Data supplied START
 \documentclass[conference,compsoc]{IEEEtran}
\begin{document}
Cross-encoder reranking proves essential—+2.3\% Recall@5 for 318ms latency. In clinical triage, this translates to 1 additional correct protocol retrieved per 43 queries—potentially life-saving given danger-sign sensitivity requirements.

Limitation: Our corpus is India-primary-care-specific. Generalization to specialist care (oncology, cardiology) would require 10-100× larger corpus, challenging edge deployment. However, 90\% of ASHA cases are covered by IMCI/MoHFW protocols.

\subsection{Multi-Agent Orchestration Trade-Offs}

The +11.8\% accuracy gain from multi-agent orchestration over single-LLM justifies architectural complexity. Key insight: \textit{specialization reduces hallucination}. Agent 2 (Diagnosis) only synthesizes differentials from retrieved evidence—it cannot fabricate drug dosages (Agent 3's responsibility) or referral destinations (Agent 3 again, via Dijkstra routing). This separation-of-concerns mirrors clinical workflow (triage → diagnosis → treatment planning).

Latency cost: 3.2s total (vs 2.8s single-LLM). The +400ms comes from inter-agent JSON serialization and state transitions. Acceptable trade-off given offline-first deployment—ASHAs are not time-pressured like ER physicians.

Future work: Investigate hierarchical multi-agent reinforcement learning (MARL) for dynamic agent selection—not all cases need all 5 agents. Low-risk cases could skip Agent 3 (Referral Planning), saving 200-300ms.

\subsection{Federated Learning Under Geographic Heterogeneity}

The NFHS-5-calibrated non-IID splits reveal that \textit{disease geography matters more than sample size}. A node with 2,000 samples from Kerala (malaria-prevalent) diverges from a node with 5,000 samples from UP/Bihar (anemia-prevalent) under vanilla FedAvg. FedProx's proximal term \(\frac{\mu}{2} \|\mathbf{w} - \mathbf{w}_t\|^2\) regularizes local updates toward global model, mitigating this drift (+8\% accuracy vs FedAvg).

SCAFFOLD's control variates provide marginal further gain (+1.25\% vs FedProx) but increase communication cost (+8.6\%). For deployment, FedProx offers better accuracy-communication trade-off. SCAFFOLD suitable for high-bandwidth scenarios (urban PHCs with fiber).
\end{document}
Data supplied END
■ Task to complete: An exact transcription of all the records is needed.

■ Solution to the problem:
 \documentclass[conference,compsoc]{IEEEtran}
\begin{document}
Cross-encoder reranking proves essential—+2.3\% Recall@5 for 318ms latency. In clinical triage, this translates to 1 additional correct protocol retrieved per 43 queries—potentially life-saving given danger-sign sensitivity requirements.

Limitation: Our corpus is India-primary-care-specific. Generalization to specialist care (oncology, cardiology) would require 10-100× larger corpus, challenging edge deployment. However, 90\% of ASHA cases are covered by IMCI/MoHFW protocols.

\subsection{Multi-Agent Orchestration Trade-Offs}

The +11.8\% accuracy gain from multi-agent orchestration over single-LLM justifies architectural complexity. Key insight: \textit{specialization reduces hallucination}. Agent 2 (Diagnosis) only synthesizes differentials from retrieved evidence—it cannot fabricate drug dosages (Agent 3's responsibility) or referral destinations (Agent 3 again, via Dijkstra routing). This separation-of-concerns mirrors clinical workflow (triage → diagnosis → treatment planning).

Latency cost: 3.2s total (vs 2.8s single-LLM). The +400ms comes from inter-agent JSON serialization and state transitions. Acceptable trade-off given offline-first deployment—ASHAs are not time-pressured like ER physicians.

Future work: Investigate hierarchical multi-agent reinforcement learning (MARL) for dynamic agent selection—not all cases need all 5 agents. Low-risk cases could skip Agent 3 (Referral Planning), saving 200-300ms.

\subsection{Federated Learning Under Geographic Heterogeneity}

The NFHS-5-calibrated non-IID splits reveal that \textit{disease geography matters more than sample size}. A node with 2,000 samples from Kerala (malaria-prevalent) diverges from a node with 5,000 samples from UP/Bihar (anemia-prevalent) under vanilla FedAvg. FedProx's proximal term \(\frac{\mu}{2} \|\mathbf{w} - \mathbf{w}_t\|^2\) regularizes local updates toward global model, mitigating this drift (+8\% accuracy vs FedAvg).

SCAFFOLD's control variates provide marginal further gain (+1.25\% vs FedProx) but increase communication cost (+8.6\%). For deployment, FedProx offers better accuracy-communication trade-off. SCAFFOLD suitable for high-bandwidth scenarios (urban PHCs with fiber).
\end{document}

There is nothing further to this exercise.